[[ Extracted material open ]]

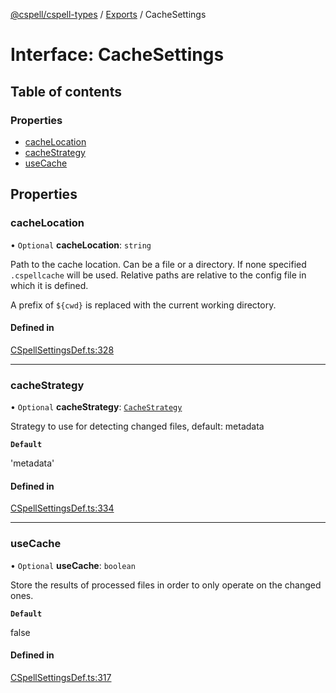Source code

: [@cspell/cspell-types](../README.md) / [Exports](../modules.md) / CacheSettings

# Interface: CacheSettings

## Table of contents

### Properties

- [cacheLocation](CacheSettings.md#cachelocation)
- [cacheStrategy](CacheSettings.md#cachestrategy)
- [useCache](CacheSettings.md#usecache)

## Properties

### cacheLocation

• `Optional` **cacheLocation**: `string`

Path to the cache location. Can be a file or a directory.
If none specified `.cspellcache` will be used.
Relative paths are relative to the config file in which it
is defined.

A prefix of `${cwd}` is replaced with the current working directory.

#### Defined in

[CSpellSettingsDef.ts:328](https://github.com/streetsidesoftware/cspell/blob/aeb24c4/packages/cspell-types/src/CSpellSettingsDef.ts#L328)

___

### cacheStrategy

• `Optional` **cacheStrategy**: [`CacheStrategy`](../modules.md#cachestrategy)

Strategy to use for detecting changed files, default: metadata

**`Default`**

'metadata'

#### Defined in

[CSpellSettingsDef.ts:334](https://github.com/streetsidesoftware/cspell/blob/aeb24c4/packages/cspell-types/src/CSpellSettingsDef.ts#L334)

___

### useCache

• `Optional` **useCache**: `boolean`

Store the results of processed files in order to only operate on the changed ones.

**`Default`**

false

#### Defined in

[CSpellSettingsDef.ts:317](https://github.com/streetsidesoftware/cspell/blob/aeb24c4/packages/cspell-types/src/CSpellSettingsDef.ts#L317)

[[ Extracted material closed ]]

*Task brief*: Output, from the data above, the lines from the line with "### Properties" to the line with "### useCache" exactly as they stand, both ends included and nothing else.

*Result of this exercise*:
### Properties

- [cacheLocation](CacheSettings.md#cachelocation)
- [cacheStrategy](CacheSettings.md#cachestrategy)
- [useCache](CacheSettings.md#usecache)

## Properties

### cacheLocation

• `Optional` **cacheLocation**: `string`

Path to the cache location. Can be a file or a directory.
If none specified `.cspellcache` will be used.
Relative paths are relative to the config file in which it
is defined.

A prefix of `${cwd}` is replaced with the current working directory.

#### Defined in

[CSpellSettingsDef.ts:328](https://github.com/streetsidesoftware/cspell/blob/aeb24c4/packages/cspell-types/src/CSpellSettingsDef.ts#L328)

___

### cacheStrategy

• `Optional` **cacheStrategy**: [`CacheStrategy`](../modules.md#cachestrategy)

Strategy to use for detecting changed files, default: metadata

**`Default`**

'metadata'

#### Defined in

[CSpellSettingsDef.ts:334](https://github.com/streetsidesoftware/cspell/blob/aeb24c4/packages/cspell-types/src/CSpellSettingsDef.ts#L334)

___

### useCache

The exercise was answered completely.